Exercise description →
Among the records below, find the lines that contain "calculate" and copy each of them.

Segment Start: Supplied data

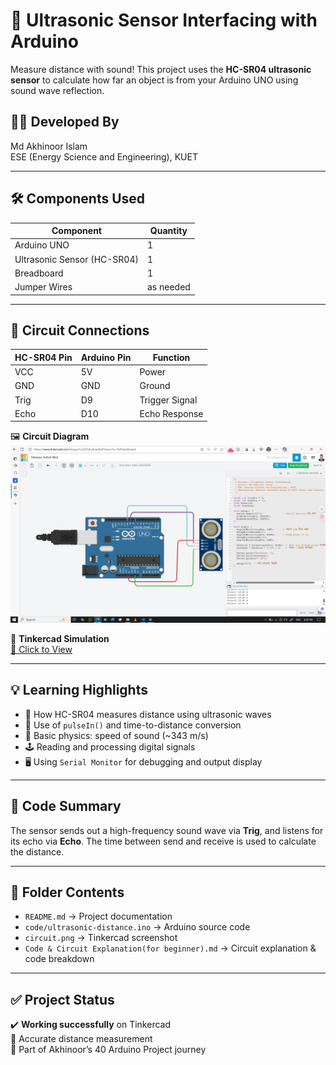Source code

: # 📏 Ultrasonic Sensor Interfacing with Arduino

Measure distance with sound! This project uses the **HC-SR04 ultrasonic sensor** to calculate how far an object is from your Arduino UNO using sound wave reflection.

## 👨‍🎓 Developed By
Md Akhinoor Islam  
ESE (Energy Science and Engineering), KUET

---

## 🛠️ Components Used

| Component             | Quantity |
|------------------------|----------|
| Arduino UNO             | 1        |
| Ultrasonic Sensor (HC-SR04) | 1     |
| Breadboard              | 1        |
| Jumper Wires            | as needed |

---

## 🔌 Circuit Connections

| HC-SR04 Pin | Arduino Pin | Function         |
|-------------|-------------|------------------|
| VCC         | 5V          | Power             |
| GND         | GND         | Ground            |
| Trig        | D9          | Trigger Signal    |
| Echo        | D10         | Echo Response     |

🖼️ **Circuit Diagram**  
![circuit](Circuit.png)

🔗 **Tinkercad Simulation**  
[🔗 Click to View](https://www.tinkercad.com/things/cCuOhTyFwlL-07-ultrasonic-sensor-interfacing)

---

## 💡 Learning Highlights

- 🧠 How HC-SR04 measures distance using ultrasonic waves
- 📏 Use of `pulseIn()` and time-to-distance conversion
- 🧪 Basic physics: speed of sound (~343 m/s)
- 🕹️ Reading and processing digital signals
- 🖥️ Using `Serial Monitor` for debugging and output display

---

## 📜 Code Summary

The sensor sends out a high-frequency sound wave via **Trig**, and listens for its echo via **Echo**. The time between send and receive is used to calculate the distance.

---

## 📂 Folder Contents

- `README.md` → Project documentation  
- `code/ultrasonic-distance.ino` → Arduino source code  
- `circuit.png` → Tinkercad screenshot  
- `Code & Circuit Explanation(for beginner).md` → Circuit explanation & code breakdown  
---

## ✅ Project Status

✔️ **Working successfully** on Tinkercad  
📏 Accurate distance measurement  
🧭 Part of Akhinoor’s 40 Arduino Project journey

Segment End: Supplied data

Task output →
Measure distance with sound! This project uses the **HC-SR04 ultrasonic sensor** to calculate how far an object is from your Arduino UNO using sound wave reflection.
The sensor sends out a high-frequency sound wave via **Trig**, and listens for its echo via **Echo**. The time between send and receive is used to calculate the distance.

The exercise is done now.